Records for the exercise section start

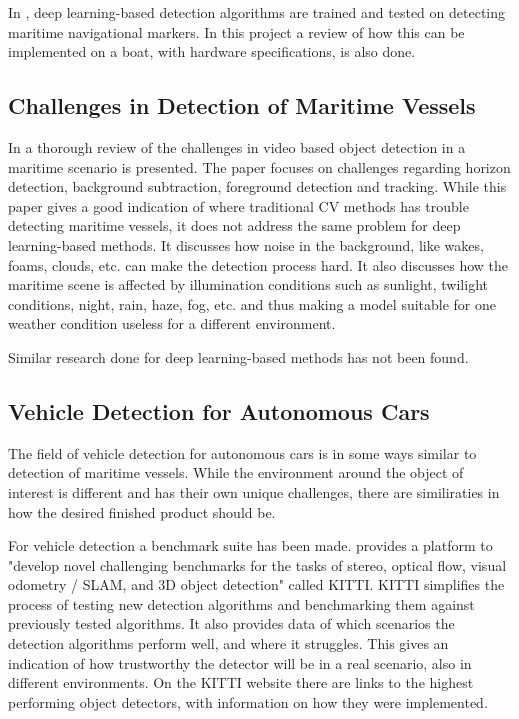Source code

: \vspace{3mm}

In \citep{Goring2017}, deep learning-based detection algorithms are trained and tested on detecting maritime navigational markers. In this project a review of how this can be implemented on a boat, with hardware specifications, is also done. 


\subsection{Challenges in Detection of Maritime Vessels}

In \citep{Challenges2016} a thorough review of the challenges in video based object detection in a maritime scenario is presented. The paper focuses on challenges regarding horizon detection, background subtraction, foreground detection and tracking. While this paper gives a good indication of where traditional CV methods has trouble detecting maritime vessels, it does not address the same problem for deep learning-based methods. It discusses how noise in the background, like wakes, foams, clouds, etc. can make the detection process hard. It also discusses how the maritime scene is affected by illumination conditions such as sunlight, twilight conditions, night, rain, haze, fog, etc. and thus making a model suitable for one weather condition useless for a different environment.

\vspace{3mm}

Similar research done for deep learning-based methods has not been found.




\subsection{Vehicle Detection for Autonomous Cars}

The field of vehicle detection for autonomous cars is in some ways similar to detection of maritime vessels. While the environment around the object of interest is different and has their own unique challenges, there are similiraties in how the desired finished product should be. 

\vspace{3mm}

For vehicle detection a benchmark suite has been made. \citep{KITTI} provides a platform to "develop novel challenging benchmarks for the tasks of stereo, optical flow, visual odometry / SLAM, and 3D object detection" called KITTI. KITTI simplifies the process of testing new detection algorithms and benchmarking them against previously tested algorithms. It also provides data of which scenarios the detection algorithms perform well, and where it struggles. This gives an indication of how trustworthy the detector will be in a real scenario, also in different environments. On the KITTI website there are links to the highest performing object detectors, with information on how they were implemented.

Records for the exercise section end

> [What to do]
Reproduce all of the entries above word for word, but leave out their pictures.

> [Reply]
Source code

: \vspace{3mm}

In \citep{Goring2017}, deep learning-based detection algorithms are trained and tested on detecting maritime navigational markers. In this project a review of how this can be implemented on a boat, with hardware specifications, is also done. 


\subsection{Challenges in Detection of Maritime Vessels}

In \citep{Challenges2016} a thorough review of the challenges in video based object detection in a maritime scenario is presented. The paper focuses on challenges regarding horizon detection, background subtraction, foreground detection and tracking. While this paper gives a good indication of where traditional CV methods has trouble detecting maritime vessels, it does not address the same problem for deep learning-based methods. It discusses how noise in the background, like wakes, foams, clouds, etc. can make the detection process hard. It also discusses how the maritime scene is affected by illumination conditions such as sunlight, twilight conditions, night, rain, haze, fog, etc. and thus making a model suitable for one weather condition useless for a different environment.

\vspace{3mm}

Similar research done for deep learning-based methods has not been found.




\subsection{Vehicle Detection for Autonomous Cars}

The field of vehicle detection for autonomous cars is in some ways similar to detection of maritime vessels. While the environment around the object of interest is different and has their own unique challenges, there are similiraties in how the desired finished product should be. 

\vspace{3mm}

For vehicle detection a benchmark suite has been made. \citep{KITTI} provides a platform to "develop novel challenging benchmarks for the tasks of stereo, optical flow, visual odometry / SLAM, and 3D object detection" called KITTI. KITTI simplifies the process of testing new detection algorithms and benchmarking them against previously tested algorithms. It also provides data of which scenarios the detection algorithms perform well, and where it struggles. This gives an indication of how trustworthy the detector will be in a real scenario, also in different environments. On the KITTI website there are links to the highest performing object detectors, with information on how they were implemented.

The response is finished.